◆ Requirement: The response should contain only those lines of the entries below that include the string "sandbox".

◆ Dataset entries:
......
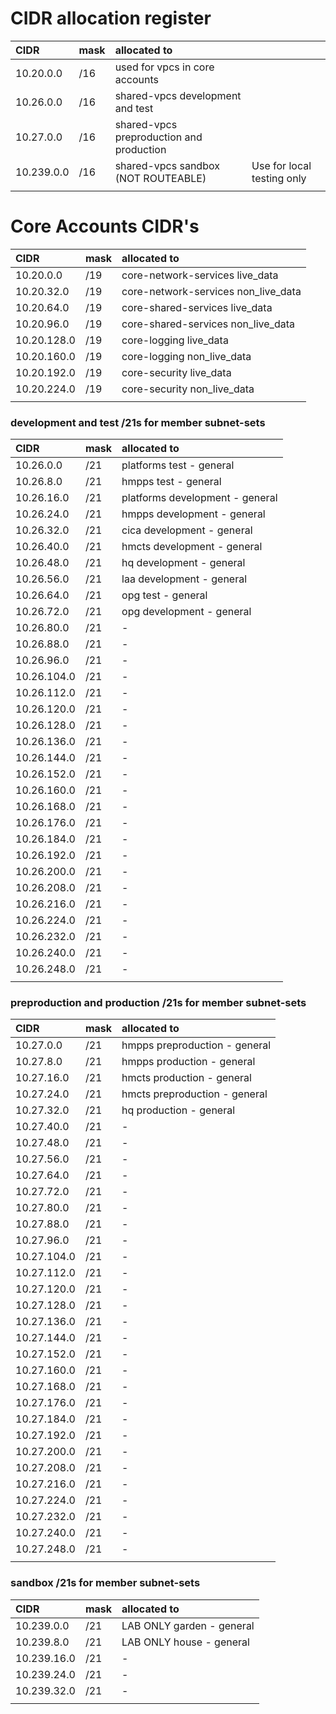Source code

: # CIDR allocation register

| CIDR       | mask | allocated to                             |                            |
| :--------- | :--- | :--------------------------------------- | -------------------------- |
| 10.20.0.0  | /16  | used for vpcs in core accounts           |                            |
| 10.26.0.0  | /16  | shared-vpcs development and test         |                            |
| 10.27.0.0  | /16  | shared-vpcs preproduction and production |                            |
| 10.239.0.0 | /16  | shared-vpcs sandbox (NOT ROUTEABLE)      | Use for local testing only |
|            |      |

# Core Accounts CIDR's

| CIDR        | mask | allocated to                        |
| :---------- | :--- | :---------------------------------- |
| 10.20.0.0   | /19  | core-network-services live_data     |
| 10.20.32.0  | /19  | core-network-services non_live_data |
| 10.20.64.0  | /19  | core-shared-services live_data      |
| 10.20.96.0  | /19  | core-shared-services non_live_data  |
| 10.20.128.0 | /19  | core-logging live_data              |
| 10.20.160.0 | /19  | core-logging non_live_data          |
| 10.20.192.0 | /19  | core-security live_data             |
| 10.20.224.0 | /19  | core-security non_live_data         |
|             |      |

### development and test /21s for member subnet-sets

| CIDR        | mask | allocated to                    |
| :---------- | :--- | :------------------------------ |
| 10.26.0.0   | /21  | platforms test - general        |
| 10.26.8.0   | /21  | hmpps test - general            |
| 10.26.16.0  | /21  | platforms development - general |
| 10.26.24.0  | /21  | hmpps development - general     |
| 10.26.32.0  | /21  | cica development - general      |
| 10.26.40.0  | /21  | hmcts development - general     |
| 10.26.48.0  | /21  | hq development - general        |
| 10.26.56.0  | /21  | laa development - general       |
| 10.26.64.0  | /21  | opg test - general              |
| 10.26.72.0  | /21  | opg development - general       |
| 10.26.80.0  | /21  | -                               |
| 10.26.88.0  | /21  | -                               |
| 10.26.96.0  | /21  | -                               |
| 10.26.104.0 | /21  | -                               |
| 10.26.112.0 | /21  | -                               |
| 10.26.120.0 | /21  | -                               |
| 10.26.128.0 | /21  | -                               |
| 10.26.136.0 | /21  | -                               |
| 10.26.144.0 | /21  | -                               |
| 10.26.152.0 | /21  | -                               |
| 10.26.160.0 | /21  | -                               |
| 10.26.168.0 | /21  | -                               |
| 10.26.176.0 | /21  | -                               |
| 10.26.184.0 | /21  | -                               |
| 10.26.192.0 | /21  | -                               |
| 10.26.200.0 | /21  | -                               |
| 10.26.208.0 | /21  | -                               |
| 10.26.216.0 | /21  | -                               |
| 10.26.224.0 | /21  | -                               |
| 10.26.232.0 | /21  | -                               |
| 10.26.240.0 | /21  | -                               |
| 10.26.248.0 | /21  | -                               |
|             |      |

### preproduction and production /21s for member subnet-sets

| CIDR        | mask | allocated to                  |
| :---------- | :--- | :---------------------------- |
| 10.27.0.0   | /21  | hmpps preproduction - general |
| 10.27.8.0   | /21  | hmpps production - general    |
| 10.27.16.0  | /21  | hmcts production - general    |
| 10.27.24.0  | /21  | hmcts preproduction - general |
| 10.27.32.0  | /21  | hq production - general       |
| 10.27.40.0  | /21  | -                             |
| 10.27.48.0  | /21  | -                             |
| 10.27.56.0  | /21  | -                             |
| 10.27.64.0  | /21  | -                             |
| 10.27.72.0  | /21  | -                             |
| 10.27.80.0  | /21  | -                             |
| 10.27.88.0  | /21  | -                             |
| 10.27.96.0  | /21  | -                             |
| 10.27.104.0 | /21  | -                             |
| 10.27.112.0 | /21  | -                             |
| 10.27.120.0 | /21  | -                             |
| 10.27.128.0 | /21  | -                             |
| 10.27.136.0 | /21  | -                             |
| 10.27.144.0 | /21  | -                             |
| 10.27.152.0 | /21  | -                             |
| 10.27.160.0 | /21  | -                             |
| 10.27.168.0 | /21  | -                             |
| 10.27.176.0 | /21  | -                             |
| 10.27.184.0 | /21  | -                             |
| 10.27.192.0 | /21  | -                             |
| 10.27.200.0 | /21  | -                             |
| 10.27.208.0 | /21  | -                             |
| 10.27.216.0 | /21  | -                             |
| 10.27.224.0 | /21  | -                             |
| 10.27.232.0 | /21  | -                             |
| 10.27.240.0 | /21  | -                             |
| 10.27.248.0 | /21  | -                             |
|             |      |

### sandbox /21s for member subnet-sets

| CIDR        | mask | allocated to              |
| :---------- | :--- | :------------------------ |
| 10.239.0.0  | /21  | LAB ONLY garden - general |
| 10.239.8.0  | /21  | LAB ONLY house - general  |
| 10.239.16.0 | /21  | -                         |
| 10.239.24.0 | /21  | -                         |
| 10.239.32.0 | /21  | -                         |
|             |      |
......
◆ Answer to the problem:
| 10.239.0.0 | /16  | shared-vpcs sandbox (NOT ROUTEABLE)      | Use for local testing only |
### sandbox /21s for member subnet-sets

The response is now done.